С изготовлением первого плуга и пахотой оказывается связана и другая пара святых — Борис и Глеб, которая заменяет в ряде сказаний Кузьму-Демьяна: «В незапамятные времена послал Бог на народ козацкий страшного змея, опустошавшего край. Владетель той земли условился с чудовищем ежедневно давать ему на пожирание одного юношу, по очереди из каждого семейства. Через сто лет пришла очередь на царского сына. Напрасно весь народ предлагал взамен своих детей. Змей не согласился, и царевича отвезли на урочное место. Там явился царевичу ангел, приказал бежать от змея и для облегчения побега выучил молитве «Отче наш». Царевич пустился бежать и бежал три дня и три ночи. (…) На четвертый день, уже изнемогая от усталости, увидел он перед собою кузницу, где св. Глеб и Борис ковали первый плуг для людей этой страны; вбежал туда, а святые захлопнули за ним железные двери. Змей, когда ему не захотели выдать юношу, трижды лизнул языком двери, а за четвертым разом просадил язык насквозь. Тогда святые схватили его за язык раскаленными клещами, запрягли в готовый уже плуг и провели этим плугом борозду, доныне называемую Змеевым Валом» (Потебня А. А. О мифическом значении некоторых обрядов и поверий. 1. Рождественские обряды // ЧОИДР, 1865, кн. 2, апрель — июнь, с. 8–9). Таким образом, мы видим, что хлеб был достаточно тесно связан в языческом сознании сначала с образом Сварога и его сына, а впоследствии с заменившими бога-кузнеца христианскими святыми.

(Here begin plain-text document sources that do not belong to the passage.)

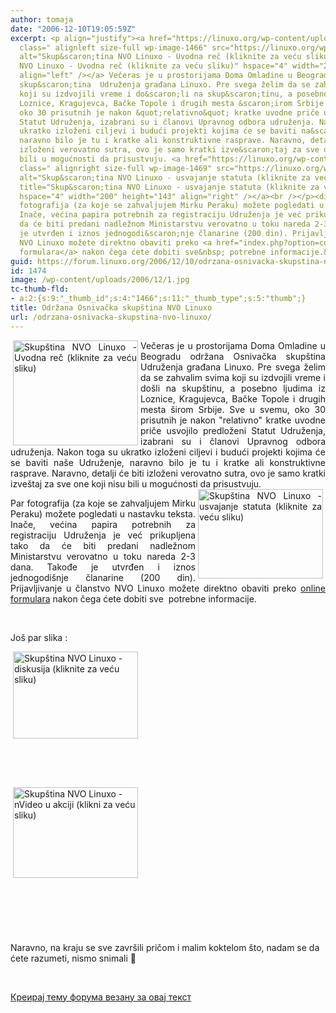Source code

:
 ```yaml
---
author: tomaja
date: "2006-12-10T19:05:59Z"
excerpt: <p align="justify"><a href="https://linuxo.org/wp-content/uploads/2006/12/CRW_2145.jpg"><img
  class=" alignleft size-full wp-image-1466" src="https://linuxo.org/wp-content/uploads/2006/12/1.jpg"
  alt="Skup&scaron;tina NVO Linuxo - Uvodna reč (kliknite za veću sliku)" title="Skup&scaron;tina
  NVO Linuxo - Uvodna reč (kliknite za veću sliku)" hspace="4" width="200" height="168"
  align="left" /></a> Večeras je u prostorijama Doma Omladine u Beogradu održana Osnivačka
  skup&scaron;tina  Udruženja građana Linuxo. Pre svega želim da se zahvalim svima
  koji su izdvojili vreme i do&scaron;li na skup&scaron;tinu, a posebno ljudima iz
  Loznice, Kragujevca, Bačke Topole i drugih mesta &scaron;irom Srbije. Sve u svemu,
  oko 30 prisutnih je nakon &quot;relativno&quot; kratke uvodne priče usvojilo predloženi
  Statut Udruženja, izabrani su i članovi Upravnog odbora udruženja. Nakon toga su
  ukratko izloženi ciljevi i budući projekti kojima će se baviti na&scaron;e Udruženje,
  naravno bilo je tu i kratke ali konstruktivne rasprave. Naravno, detalji će biti
  izloženi verovatno sutra, ovo je samo kratki izve&scaron;taj za sve one koji nisu
  bili u mogućnosti da prisustvuju. <a href="https://linuxo.org/wp-content/uploads/2006/12/CRW_2151b.jpg"><img
  class=" alignright size-full wp-image-1469" src="https://linuxo.org/wp-content/uploads/2006/12/2.jpg"
  alt="Skup&scaron;tina NVO Linuxo - usvajanje statuta (kliknite za veću sliku) "
  title="Skup&scaron;tina NVO Linuxo - usvajanje statuta (kliknite za veću sliku)"
  hspace="4" width="200" height="143" align="right" /></a><br /></p><div align="justify">Par
  fotografija (za koje se zahvaljujem Mirku Peraku) možete pogledati u nastavku teksta.
  Inače, većina papira potrebnih za registraciju Udruženja je već prikupljena tako
  da će biti predani nadležnom Ministarstvu verovatno u toku nareda 2-3 dana. Takođe
  je utvrđen i iznos jednogodi&scaron;nje članarine (200 din). Prijavljivanje u članstvo
  NVO Linuxo možete direktno obaviti preko <a href="index.php?option=com_contact&amp;task=view&amp;contact_id=1&amp;Itemid=3">online
  formulara</a> nakon čega ćete dobiti sve&nbsp; potrebne informacije.&nbsp;  </div><p>&nbsp;</p>
guid: https://forum.linuxo.org/2006/12/10/odrzana-osnivacka-skupstina-nvo-linuxo/
id: 1474
image: /wp-content/uploads/2006/12/1.jpg
tc-thumb-fld:
- a:2:{s:9:"_thumb_id";s:4:"1466";s:11:"_thumb_type";s:5:"thumb";}
title: Održana Osnivačka skupština NVO Linuxo
url: /odrzana-osnivacka-skupstina-nvo-linuxo/
---
```

<p align="justify">
  <a href="https://linuxo.org/wp-content/uploads/2006/12/CRW_2145.jpg"><img class=" alignleft size-full wp-image-1466" src="https://linuxo.org/wp-content/uploads/2006/12/1.jpg" alt="Skup&scaron;tina NVO Linuxo - Uvodna reč (kliknite za veću sliku)" title="Skup&scaron;tina NVO Linuxo - Uvodna reč (kliknite za veću sliku)" hspace="4" width="200" height="168" align="left" /></a> Večeras je u prostorijama Doma Omladine u Beogradu održana Osnivačka skup&scaron;tina Udruženja građana Linuxo. Pre svega želim da se zahvalim svima koji su izdvojili vreme i do&scaron;li na skup&scaron;tinu, a posebno ljudima iz Loznice, Kragujevca, Bačke Topole i drugih mesta &scaron;irom Srbije. Sve u svemu, oko 30 prisutnih je nakon "relativno" kratke uvodne priče usvojilo predloženi Statut Udruženja, izabrani su i članovi Upravnog odbora udruženja. Nakon toga su ukratko izloženi ciljevi i budući projekti kojima će se baviti na&scaron;e Udruženje, naravno bilo je tu i kratke ali konstruktivne rasprave. Naravno, detalji će biti izloženi verovatno sutra, ovo je samo kratki izve&scaron;taj za sve one koji nisu bili u mogućnosti da prisustvuju. <a href="https://linuxo.org/wp-content/uploads/2006/12/CRW_2151b.jpg"><img class=" alignright size-full wp-image-1469" src="https://linuxo.org/wp-content/uploads/2006/12/2.jpg" alt="Skup&scaron;tina NVO Linuxo - usvajanje statuta (kliknite za veću sliku) " title="Skup&scaron;tina NVO Linuxo - usvajanje statuta (kliknite za veću sliku)" hspace="4" width="200" height="143" align="right" /></a>
</p>

<div align="justify">
  Par fotografija (za koje se zahvaljujem Mirku Peraku) možete pogledati u nastavku teksta. Inače, većina papira potrebnih za registraciju Udruženja je već prikupljena tako da će biti predani nadležnom Ministarstvu verovatno u toku nareda 2-3 dana. Takođe je utvrđen i iznos jednogodi&scaron;nje članarine (200 din). Prijavljivanje u članstvo NVO Linuxo možete direktno obaviti preko <a href="index.php?option=com_contact&task=view&contact_id=1&Itemid=3">online formulara</a> nakon čega ćete dobiti sve&nbsp; potrebne informacije.&nbsp;
</div>

&nbsp;

<!--break-->

Jo&scaron; par slika :

[<img class=" alignleft size-full wp-image-1471" src="https://linuxo.org/wp-content/uploads/2006/12/3.jpg" alt="Skup&scaron;tina NVO Linuxo - diskusija (kliknite za veću sliku)" title="Skup&scaron;tina NVO Linuxo - diskusija (kliknite za veću sliku)" hspace="4" width="200" height="139" align="left" />](https://linuxo.org/wp-content/uploads/2006/12/CRW_2154.jpg)

&nbsp;

&nbsp;

&nbsp;

&nbsp;

&nbsp;

&nbsp;

&nbsp;

[<img class=" alignleft size-full wp-image-1473" src="https://linuxo.org/wp-content/uploads/2006/12/4.jpg" alt="Skup&scaron;tina NVO Linuxo - nVideo u akciji (klikni za veću sliku)" title="Skup&scaron;tina NVO Linuxo - nVideo u akciji (klikni za veću sliku)" hspace="4" width="200" height="145" align="left" />](https://linuxo.org/wp-content/uploads/2006/12/CRW_2153.jpg) 

&nbsp;

&nbsp;

&nbsp;

&nbsp;

&nbsp;

&nbsp;

&nbsp;

&nbsp;

Naravno, na kraju se sve zavr&scaron;ili pričom i malim koktelom &scaron;to, nadam se da ćete razumeti, nismo snimali 🙂&nbsp;

&nbsp;

[Креирај тему форума везану за овај текст](https://linuxo.org/nova-tema-na-forumu/?se_pid=1474)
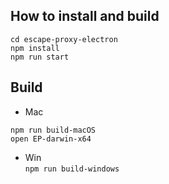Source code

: ## How to install and build
```
cd escape-proxy-electron
npm install
npm run start
```

## Build
* Mac   
```
npm run build-macOS
open EP-darwin-x64
```
* Win   
`npm run build-windows`


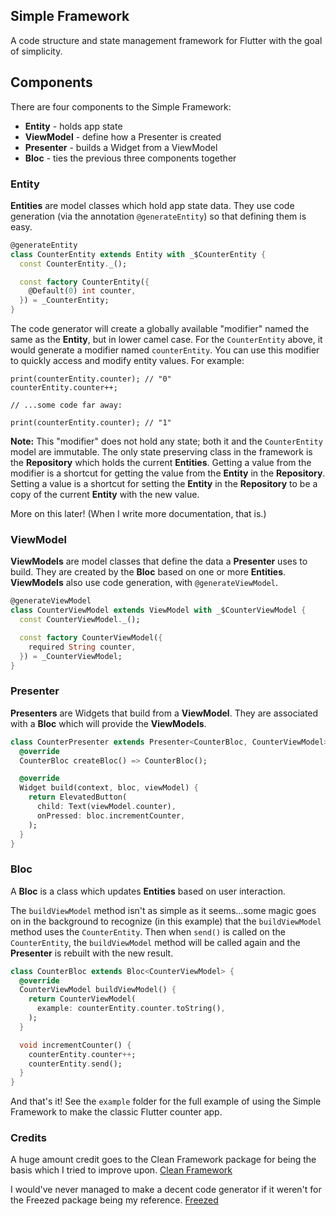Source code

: ## Simple Framework
A code structure and state management framework for Flutter with the goal of simplicity.

## Components

There are four components to the Simple Framework:
 - **Entity** - holds app state
 - **ViewModel** - define how a Presenter is created
 - **Presenter** - builds a Widget from a ViewModel
 - **Bloc** - ties the previous three components together

### Entity

**Entities** are model classes which hold app state data. They use code generation (via the annotation
`@generateEntity`) so that defining them is easy.

```dart
@generateEntity
class CounterEntity extends Entity with _$CounterEntity {
  const CounterEntity._();

  const factory CounterEntity({
    @Default(0) int counter,
  }) = _CounterEntity;
}
```

The code generator will create a globally available "modifier" named the same as the **Entity**, but
in lower camel case. For the `CounterEntity` above, it would generate a modifier named
`counterEntity`. You can use this modifier to quickly access and modify entity values. For example:

```
print(counterEntity.counter); // "0"
counterEntity.counter++;

// ...some code far away:

print(counterEntity.counter); // "1"
```

**Note:** This "modifier" does not hold any state; both it and the `CounterEntity` model are
immutable. The only state preserving class in the framework is the **Repository** which holds the
current **Entities**. Getting a value from the modifier is a shortcut for getting the value from
the **Entity** in the **Repository**. Setting a value is a shortcut for setting the **Entity** in
the **Repository** to be a copy of the current **Entity** with the new value.

More on this later! (When I write more documentation, that is.)

### ViewModel

**ViewModels** are model classes that define the data a **Presenter** uses to build. They are created by the
**Bloc** based on one or more **Entities**. **ViewModels** also use code generation, with `@generateViewModel`.

```dart
@generateViewModel
class CounterViewModel extends ViewModel with _$CounterViewModel {
  const CounterViewModel._();

  const factory CounterViewModel({
    required String counter,
  }) = _CounterViewModel;
}
```

### Presenter

**Presenters** are Widgets that build from a **ViewModel**. They are associated with a **Bloc** which will
provide the **ViewModels**.

```dart
class CounterPresenter extends Presenter<CounterBloc, CounterViewModel> {
  @override
  CounterBloc createBloc() => CounterBloc();

  @override
  Widget build(context, bloc, viewModel) {
    return ElevatedButton(
      child: Text(viewModel.counter),
      onPressed: bloc.incrementCounter,
    );
  }
}
```

### Bloc

A **Bloc** is a class which updates **Entities** based on user interaction.

The `buildViewModel` method isn't as simple as it seems...some magic goes on in the background
to recognize (in this example) that the `buildViewModel` method uses the `CounterEntity`. Then
when `send()` is called on the `CounterEntity`, the `buildViewModel` method will be called again
and the **Presenter** is rebuilt with the new result.

```dart
class CounterBloc extends Bloc<CounterViewModel> {
  @override
  CounterViewModel buildViewModel() {
    return CounterViewModel(
      example: counterEntity.counter.toString(),
    );
  }

  void incrementCounter() {
    counterEntity.counter++;
    counterEntity.send();
  }
}
```

And that's it!
See the `example` folder for the full example of using the Simple Framework to make the classic
Flutter counter app.

### Credits
A huge amount credit goes to the Clean Framework package for being the basis which I tried to
improve upon.
[Clean Framework](https://pub.dev/packages/clean_framework/versions/0.4.2)

I would've never managed to make a decent code generator if it weren't for the Freezed package
being my reference.
[Freezed](https://pub.dev/packages/freezed)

Три эти вещи, вынесенные в название данной главы, являлись неотъемлемыми атрибутами славянского быта. Войдя в него достаточно рано, они одновременно попали и в систему мифо-магических представлений славянского язычества. Все они неразрывно связаны с образом Сварога как бога-создателя человеческой культуры, и рассмотрению этих разнообразных связей и будет посвящена настоящая глава. Следует сразу оговориться, что Сварог был отнюдь не единственным богом, с которым соотносились эти вещи: все они были связаны и с Перуном, а хлеб — также еще и с Волосом. Однако, поскольку именно с богом-кузнецом связывался переход от дикости к культуре, неотъемлемыми атрибутами которой у славян стали зерновая пища, медовый напиток и постоянное жилище, все они множеством нитей оказывались вплетенными в общий мифологический контекст представлений о Свароге.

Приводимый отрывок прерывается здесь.